[Stored data entries]
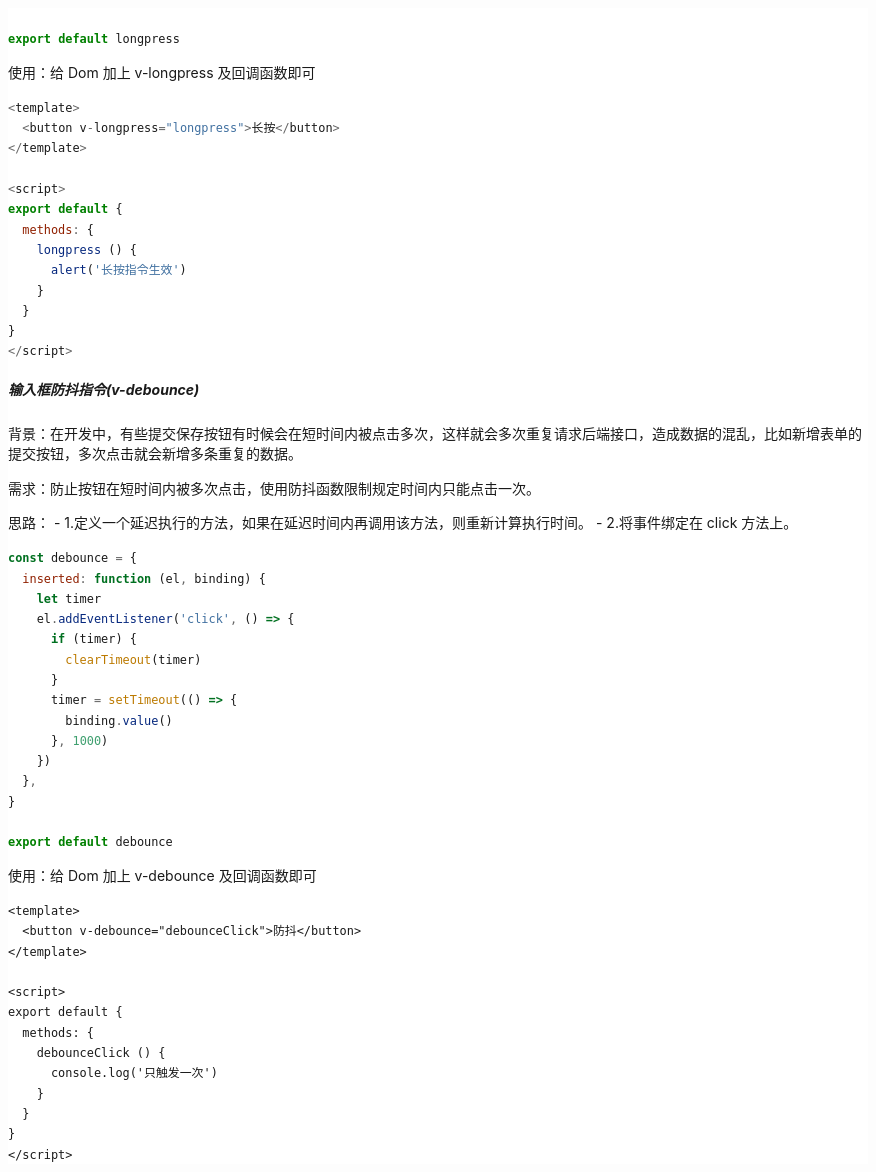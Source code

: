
 ```javascript

export default longpress
```
使用：给 Dom 加上 v-longpress 及回调函数即可
```javascript
<template>
  <button v-longpress="longpress">长按</button>
</template>

<script>
export default {
  methods: {
    longpress () {
      alert('长按指令生效')
    }
  }
}
</script>
```
##### 输入框防抖指令(v-debounce)

背景：在开发中，有些提交保存按钮有时候会在短时间内被点击多次，这样就会多次重复请求后端接口，造成数据的混乱，比如新增表单的提交按钮，多次点击就会新增多条重复的数据。

需求：防止按钮在短时间内被多次点击，使用防抖函数限制规定时间内只能点击一次。

思路：
    - 1.定义一个延迟执行的方法，如果在延迟时间内再调用该方法，则重新计算执行时间。
    - 2.将事件绑定在 click 方法上。

```javascript
const debounce = {
  inserted: function (el, binding) {
    let timer
    el.addEventListener('click', () => {
      if (timer) {
        clearTimeout(timer)
      }
      timer = setTimeout(() => {
        binding.value()
      }, 1000)
    })
  },
}

export default debounce
```
使用：给 Dom 加上 v-debounce 及回调函数即可
```javscript
<template>
  <button v-debounce="debounceClick">防抖</button>
</template>

<script>
export default {
  methods: {
    debounceClick () {
      console.log('只触发一次')
    }
  }
}
</script>
```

*ASSIGNED TASK*. Please return a copy of each line in the entries that has the string "binding".

*RESPONSE BELOW*.
  inserted: function (el, binding) {
        binding.value()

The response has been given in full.